[TASK DATA]
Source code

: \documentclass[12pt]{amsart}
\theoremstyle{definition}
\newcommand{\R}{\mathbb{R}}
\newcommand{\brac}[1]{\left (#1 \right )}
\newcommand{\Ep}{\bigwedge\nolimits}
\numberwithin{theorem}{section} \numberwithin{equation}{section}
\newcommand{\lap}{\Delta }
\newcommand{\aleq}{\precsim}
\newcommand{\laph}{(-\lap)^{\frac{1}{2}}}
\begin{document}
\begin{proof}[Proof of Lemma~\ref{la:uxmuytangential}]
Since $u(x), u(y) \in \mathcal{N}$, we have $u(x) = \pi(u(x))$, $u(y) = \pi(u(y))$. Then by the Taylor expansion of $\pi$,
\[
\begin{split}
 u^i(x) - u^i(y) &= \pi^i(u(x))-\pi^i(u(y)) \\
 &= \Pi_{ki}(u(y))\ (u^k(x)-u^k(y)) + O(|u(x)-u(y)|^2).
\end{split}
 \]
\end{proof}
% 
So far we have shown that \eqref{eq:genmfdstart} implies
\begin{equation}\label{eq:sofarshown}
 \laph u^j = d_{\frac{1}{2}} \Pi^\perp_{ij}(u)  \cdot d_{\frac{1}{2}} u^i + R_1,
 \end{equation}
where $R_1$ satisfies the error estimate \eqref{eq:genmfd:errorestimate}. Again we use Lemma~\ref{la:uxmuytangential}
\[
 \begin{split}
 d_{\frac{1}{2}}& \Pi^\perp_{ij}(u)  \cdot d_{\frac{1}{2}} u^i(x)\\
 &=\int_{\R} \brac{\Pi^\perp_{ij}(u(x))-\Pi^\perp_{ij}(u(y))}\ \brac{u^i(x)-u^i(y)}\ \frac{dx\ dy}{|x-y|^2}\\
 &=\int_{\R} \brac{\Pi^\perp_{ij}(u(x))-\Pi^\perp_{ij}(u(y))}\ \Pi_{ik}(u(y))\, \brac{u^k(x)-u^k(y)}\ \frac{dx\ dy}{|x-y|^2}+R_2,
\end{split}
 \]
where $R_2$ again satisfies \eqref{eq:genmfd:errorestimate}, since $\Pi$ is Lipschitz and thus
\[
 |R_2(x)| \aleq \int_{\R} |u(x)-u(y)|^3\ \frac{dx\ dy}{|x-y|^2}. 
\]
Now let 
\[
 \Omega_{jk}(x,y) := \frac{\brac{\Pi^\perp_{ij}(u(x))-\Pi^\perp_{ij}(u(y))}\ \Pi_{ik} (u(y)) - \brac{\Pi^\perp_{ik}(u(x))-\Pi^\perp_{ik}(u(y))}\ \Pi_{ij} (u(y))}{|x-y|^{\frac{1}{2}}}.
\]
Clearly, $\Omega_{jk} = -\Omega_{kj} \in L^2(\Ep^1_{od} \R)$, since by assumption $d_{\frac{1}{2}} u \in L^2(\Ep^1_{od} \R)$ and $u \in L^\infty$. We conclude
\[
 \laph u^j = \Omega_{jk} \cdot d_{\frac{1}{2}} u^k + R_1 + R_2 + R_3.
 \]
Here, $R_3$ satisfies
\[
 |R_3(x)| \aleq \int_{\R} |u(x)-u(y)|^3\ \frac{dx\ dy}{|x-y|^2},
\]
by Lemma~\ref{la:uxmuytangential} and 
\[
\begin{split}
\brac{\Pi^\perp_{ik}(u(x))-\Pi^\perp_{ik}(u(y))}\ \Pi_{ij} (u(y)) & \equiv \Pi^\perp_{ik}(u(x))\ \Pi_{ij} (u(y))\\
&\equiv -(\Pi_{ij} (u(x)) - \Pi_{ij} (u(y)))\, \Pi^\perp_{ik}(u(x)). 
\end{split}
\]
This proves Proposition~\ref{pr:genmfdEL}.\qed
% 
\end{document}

[TRY IT] Copy each line of the material exactly as written.

[SOLVED PROBLEM]
Source code

: \documentclass[12pt]{amsart}
\theoremstyle{definition}
\newcommand{\R}{\mathbb{R}}
\newcommand{\brac}[1]{\left (#1 \right )}
\newcommand{\Ep}{\bigwedge\nolimits}
\numberwithin{theorem}{section} \numberwithin{equation}{section}
\newcommand{\lap}{\Delta }
\newcommand{\aleq}{\precsim}
\newcommand{\laph}{(-\lap)^{\frac{1}{2}}}
\begin{document}
\begin{proof}[Proof of Lemma~\ref{la:uxmuytangential}]
Since $u(x), u(y) \in \mathcal{N}$, we have $u(x) = \pi(u(x))$, $u(y) = \pi(u(y))$. Then by the Taylor expansion of $\pi$,
\[
\begin{split}
 u^i(x) - u^i(y) &= \pi^i(u(x))-\pi^i(u(y)) \\
 &= \Pi_{ki}(u(y))\ (u^k(x)-u^k(y)) + O(|u(x)-u(y)|^2).
\end{split}
 \]
\end{proof}
% 
So far we have shown that \eqref{eq:genmfdstart} implies
\begin{equation}\label{eq:sofarshown}
 \laph u^j = d_{\frac{1}{2}} \Pi^\perp_{ij}(u)  \cdot d_{\frac{1}{2}} u^i + R_1,
 \end{equation}
where $R_1$ satisfies the error estimate \eqref{eq:genmfd:errorestimate}. Again we use Lemma~\ref{la:uxmuytangential}
\[
 \begin{split}
 d_{\frac{1}{2}}& \Pi^\perp_{ij}(u)  \cdot d_{\frac{1}{2}} u^i(x)\\
 &=\int_{\R} \brac{\Pi^\perp_{ij}(u(x))-\Pi^\perp_{ij}(u(y))}\ \brac{u^i(x)-u^i(y)}\ \frac{dx\ dy}{|x-y|^2}\\
 &=\int_{\R} \brac{\Pi^\perp_{ij}(u(x))-\Pi^\perp_{ij}(u(y))}\ \Pi_{ik}(u(y))\, \brac{u^k(x)-u^k(y)}\ \frac{dx\ dy}{|x-y|^2}+R_2,
\end{split}
 \]
where $R_2$ again satisfies \eqref{eq:genmfd:errorestimate}, since $\Pi$ is Lipschitz and thus
\[
 |R_2(x)| \aleq \int_{\R} |u(x)-u(y)|^3\ \frac{dx\ dy}{|x-y|^2}. 
\]
Now let 
\[
 \Omega_{jk}(x,y) := \frac{\brac{\Pi^\perp_{ij}(u(x))-\Pi^\perp_{ij}(u(y))}\ \Pi_{ik} (u(y)) - \brac{\Pi^\perp_{ik}(u(x))-\Pi^\perp_{ik}(u(y))}\ \Pi_{ij} (u(y))}{|x-y|^{\frac{1}{2}}}.
\]
Clearly, $\Omega_{jk} = -\Omega_{kj} \in L^2(\Ep^1_{od} \R)$, since by assumption $d_{\frac{1}{2}} u \in L^2(\Ep^1_{od} \R)$ and $u \in L^\infty$. We conclude
\[
 \laph u^j = \Omega_{jk} \cdot d_{\frac{1}{2}} u^k + R_1 + R_2 + R_3.
 \]
Here, $R_3$ satisfies
\[
 |R_3(x)| \aleq \int_{\R} |u(x)-u(y)|^3\ \frac{dx\ dy}{|x-y|^2},
\]
by Lemma~\ref{la:uxmuytangential} and 
\[
\begin{split}
\brac{\Pi^\perp_{ik}(u(x))-\Pi^\perp_{ik}(u(y))}\ \Pi_{ij} (u(y)) & \equiv \Pi^\perp_{ik}(u(x))\ \Pi_{ij} (u(y))\\
&\equiv -(\Pi_{ij} (u(x)) - \Pi_{ij} (u(y)))\, \Pi^\perp_{ik}(u(x)). 
\end{split}
\]
This proves Proposition~\ref{pr:genmfdEL}.\qed
% 
\end{document}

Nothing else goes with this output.